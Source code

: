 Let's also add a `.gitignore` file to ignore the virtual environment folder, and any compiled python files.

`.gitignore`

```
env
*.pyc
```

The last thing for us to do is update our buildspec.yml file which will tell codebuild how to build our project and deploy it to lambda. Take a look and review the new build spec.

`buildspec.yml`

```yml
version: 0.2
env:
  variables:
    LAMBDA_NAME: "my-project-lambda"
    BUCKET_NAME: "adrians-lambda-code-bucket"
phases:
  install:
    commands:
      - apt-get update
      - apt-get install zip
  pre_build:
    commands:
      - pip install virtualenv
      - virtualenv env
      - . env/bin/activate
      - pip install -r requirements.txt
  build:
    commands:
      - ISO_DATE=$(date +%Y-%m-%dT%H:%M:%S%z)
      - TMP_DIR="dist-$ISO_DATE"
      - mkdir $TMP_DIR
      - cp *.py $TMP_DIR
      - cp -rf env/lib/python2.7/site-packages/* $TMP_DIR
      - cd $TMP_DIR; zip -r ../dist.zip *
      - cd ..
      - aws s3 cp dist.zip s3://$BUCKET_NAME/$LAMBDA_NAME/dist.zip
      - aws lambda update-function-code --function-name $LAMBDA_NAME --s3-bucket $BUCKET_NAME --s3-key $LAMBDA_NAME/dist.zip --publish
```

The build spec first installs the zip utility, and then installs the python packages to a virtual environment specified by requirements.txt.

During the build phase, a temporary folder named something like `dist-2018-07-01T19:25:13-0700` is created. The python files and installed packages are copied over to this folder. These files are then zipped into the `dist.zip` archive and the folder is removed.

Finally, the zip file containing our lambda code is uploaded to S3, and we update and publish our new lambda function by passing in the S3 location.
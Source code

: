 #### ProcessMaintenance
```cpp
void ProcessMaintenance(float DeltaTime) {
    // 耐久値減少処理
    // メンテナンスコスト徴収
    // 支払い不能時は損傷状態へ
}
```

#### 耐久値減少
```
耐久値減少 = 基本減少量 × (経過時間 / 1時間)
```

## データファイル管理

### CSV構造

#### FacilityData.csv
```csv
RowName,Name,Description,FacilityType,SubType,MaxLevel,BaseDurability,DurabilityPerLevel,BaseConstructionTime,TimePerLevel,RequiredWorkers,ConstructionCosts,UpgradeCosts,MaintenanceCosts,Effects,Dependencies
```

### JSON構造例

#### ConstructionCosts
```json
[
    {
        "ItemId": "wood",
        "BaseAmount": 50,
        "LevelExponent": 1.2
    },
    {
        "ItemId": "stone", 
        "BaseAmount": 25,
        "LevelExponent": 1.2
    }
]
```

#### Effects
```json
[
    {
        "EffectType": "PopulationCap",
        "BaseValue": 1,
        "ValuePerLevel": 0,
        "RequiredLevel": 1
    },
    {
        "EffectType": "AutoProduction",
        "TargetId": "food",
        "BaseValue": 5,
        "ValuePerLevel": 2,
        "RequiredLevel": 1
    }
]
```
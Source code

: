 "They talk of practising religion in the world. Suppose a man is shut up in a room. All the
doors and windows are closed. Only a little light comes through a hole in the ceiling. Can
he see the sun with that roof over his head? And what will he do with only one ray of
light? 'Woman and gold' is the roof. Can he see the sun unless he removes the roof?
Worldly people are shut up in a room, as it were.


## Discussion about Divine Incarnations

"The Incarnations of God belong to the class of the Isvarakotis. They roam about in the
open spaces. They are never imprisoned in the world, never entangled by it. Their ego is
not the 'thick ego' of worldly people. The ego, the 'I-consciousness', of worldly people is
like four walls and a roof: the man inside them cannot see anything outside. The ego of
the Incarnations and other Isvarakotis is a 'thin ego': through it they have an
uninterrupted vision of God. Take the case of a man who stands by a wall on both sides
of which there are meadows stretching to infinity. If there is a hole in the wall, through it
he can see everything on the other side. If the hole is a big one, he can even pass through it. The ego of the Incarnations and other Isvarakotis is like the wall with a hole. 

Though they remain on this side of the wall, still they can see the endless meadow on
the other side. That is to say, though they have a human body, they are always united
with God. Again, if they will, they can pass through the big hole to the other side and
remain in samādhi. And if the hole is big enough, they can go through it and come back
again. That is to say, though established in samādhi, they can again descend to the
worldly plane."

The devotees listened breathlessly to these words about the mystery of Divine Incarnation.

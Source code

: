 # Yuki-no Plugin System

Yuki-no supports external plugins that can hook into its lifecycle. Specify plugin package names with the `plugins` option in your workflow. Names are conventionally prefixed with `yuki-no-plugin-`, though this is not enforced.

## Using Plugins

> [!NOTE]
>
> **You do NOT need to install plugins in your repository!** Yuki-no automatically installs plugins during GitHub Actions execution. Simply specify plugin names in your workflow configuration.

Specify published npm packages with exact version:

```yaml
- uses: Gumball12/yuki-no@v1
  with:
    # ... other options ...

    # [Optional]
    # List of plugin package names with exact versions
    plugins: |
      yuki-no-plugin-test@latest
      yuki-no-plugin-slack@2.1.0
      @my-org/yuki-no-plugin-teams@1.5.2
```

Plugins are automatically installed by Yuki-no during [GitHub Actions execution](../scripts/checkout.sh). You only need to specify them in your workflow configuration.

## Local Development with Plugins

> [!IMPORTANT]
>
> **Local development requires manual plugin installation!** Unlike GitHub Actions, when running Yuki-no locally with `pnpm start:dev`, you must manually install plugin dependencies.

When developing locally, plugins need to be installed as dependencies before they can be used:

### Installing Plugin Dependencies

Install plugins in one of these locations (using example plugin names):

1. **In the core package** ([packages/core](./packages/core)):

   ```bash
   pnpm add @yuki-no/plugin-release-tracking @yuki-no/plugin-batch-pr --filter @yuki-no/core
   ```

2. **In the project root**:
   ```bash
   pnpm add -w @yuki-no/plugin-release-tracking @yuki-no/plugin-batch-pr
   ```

__________

* Task directions *
All of the material should be written out again exactly.

* Task solution *
Source code

: Let's also add a `.gitignore` file to ignore the virtual environment folder, and any compiled python files.

`.gitignore`

```
env
*.pyc
```

The last thing for us to do is update our buildspec.yml file which will tell codebuild how to build our project and deploy it to lambda. Take a look and review the new build spec.

`buildspec.yml`

```yml
version: 0.2
env:
  variables:
    LAMBDA_NAME: "my-project-lambda"
    BUCKET_NAME: "adrians-lambda-code-bucket"
phases:
  install:
    commands:
      - apt-get update
      - apt-get install zip
  pre_build:
    commands:
      - pip install virtualenv
      - virtualenv env
      - . env/bin/activate
      - pip install -r requirements.txt
  build:
    commands:
      - ISO_DATE=$(date +%Y-%m-%dT%H:%M:%S%z)
      - TMP_DIR="dist-$ISO_DATE"
      - mkdir $TMP_DIR
      - cp *.py $TMP_DIR
      - cp -rf env/lib/python2.7/site-packages/* $TMP_DIR
      - cd $TMP_DIR; zip -r ../dist.zip *
      - cd ..
      - aws s3 cp dist.zip s3://$BUCKET_NAME/$LAMBDA_NAME/dist.zip
      - aws lambda update-function-code --function-name $LAMBDA_NAME --s3-bucket $BUCKET_NAME --s3-key $LAMBDA_NAME/dist.zip --publish
```

The build spec first installs the zip utility, and then installs the python packages to a virtual environment specified by requirements.txt.

During the build phase, a temporary folder named something like `dist-2018-07-01T19:25:13-0700` is created. The python files and installed packages are copied over to this folder. These files are then zipped into the `dist.zip` archive and the folder is removed.

Finally, the zip file containing our lambda code is uploaded to S3, and we update and publish our new lambda function by passing in the S3 location.
Source code

: #### ProcessMaintenance
```cpp
void ProcessMaintenance(float DeltaTime) {
    // 耐久値減少処理
    // メンテナンスコスト徴収
    // 支払い不能時は損傷状態へ
}
```

#### 耐久値減少
```
耐久値減少 = 基本減少量 × (経過時間 / 1時間)
```

## データファイル管理

### CSV構造

#### FacilityData.csv
```csv
RowName,Name,Description,FacilityType,SubType,MaxLevel,BaseDurability,DurabilityPerLevel,BaseConstructionTime,TimePerLevel,RequiredWorkers,ConstructionCosts,UpgradeCosts,MaintenanceCosts,Effects,Dependencies
```

### JSON構造例

#### ConstructionCosts
```json
[
    {
        "ItemId": "wood",
        "BaseAmount": 50,
        "LevelExponent": 1.2
    },
    {
        "ItemId": "stone", 
        "BaseAmount": 25,
        "LevelExponent": 1.2
    }
]
```

#### Effects
```json
[
    {
        "EffectType": "PopulationCap",
        "BaseValue": 1,
        "ValuePerLevel": 0,
        "RequiredLevel": 1
    },
    {
        "EffectType": "AutoProduction",
        "TargetId": "food",
        "BaseValue": 5,
        "ValuePerLevel": 2,
        "RequiredLevel": 1
    }
]
```
Source code

: "They talk of practising religion in the world. Suppose a man is shut up in a room. All the
doors and windows are closed. Only a little light comes through a hole in the ceiling. Can
he see the sun with that roof over his head? And what will he do with only one ray of
light? 'Woman and gold' is the roof. Can he see the sun unless he removes the roof?
Worldly people are shut up in a room, as it were.


## Discussion about Divine Incarnations

"The Incarnations of God belong to the class of the Isvarakotis. They roam about in the
open spaces. They are never imprisoned in the world, never entangled by it. Their ego is
not the 'thick ego' of worldly people. The ego, the 'I-consciousness', of worldly people is
like four walls and a roof: the man inside them cannot see anything outside. The ego of
the Incarnations and other Isvarakotis is a 'thin ego': through it they have an
uninterrupted vision of God. Take the case of a man who stands by a wall on both sides
of which there are meadows stretching to infinity. If there is a hole in the wall, through it
he can see everything on the other side. If the hole is a big one, he can even pass through it. The ego of the Incarnations and other Isvarakotis is like the wall with a hole. 

Though they remain on this side of the wall, still they can see the endless meadow on
the other side. That is to say, though they have a human body, they are always united
with God. Again, if they will, they can pass through the big hole to the other side and
remain in samādhi. And if the hole is big enough, they can go through it and come back
again. That is to say, though established in samādhi, they can again descend to the
worldly plane."

The devotees listened breathlessly to these words about the mystery of Divine Incarnation.

Source code

: # Yuki-no Plugin System

Yuki-no supports external plugins that can hook into its lifecycle. Specify plugin package names with the `plugins` option in your workflow. Names are conventionally prefixed with `yuki-no-plugin-`, though this is not enforced.

## Using Plugins

> [!NOTE]
>
> **You do NOT need to install plugins in your repository!** Yuki-no automatically installs plugins during GitHub Actions execution. Simply specify plugin names in your workflow configuration.

Specify published npm packages with exact version:

```yaml
- uses: Gumball12/yuki-no@v1
  with:
    # ... other options ...

    # [Optional]
    # List of plugin package names with exact versions
    plugins: |
      yuki-no-plugin-test@latest
      yuki-no-plugin-slack@2.1.0
      @my-org/yuki-no-plugin-teams@1.5.2
```

Plugins are automatically installed by Yuki-no during [GitHub Actions execution](../scripts/checkout.sh). You only need to specify them in your workflow configuration.

## Local Development with Plugins

> [!IMPORTANT]
>
> **Local development requires manual plugin installation!** Unlike GitHub Actions, when running Yuki-no locally with `pnpm start:dev`, you must manually install plugin dependencies.

When developing locally, plugins need to be installed as dependencies before they can be used:

### Installing Plugin Dependencies

Install plugins in one of these locations (using example plugin names):

1. **In the core package** ([packages/core](./packages/core)):

   ```bash
   pnpm add @yuki-no/plugin-release-tracking @yuki-no/plugin-batch-pr --filter @yuki-no/core
   ```

2. **In the project root**:
   ```bash
   pnpm add -w @yuki-no/plugin-release-tracking @yuki-no/plugin-batch-pr
   ```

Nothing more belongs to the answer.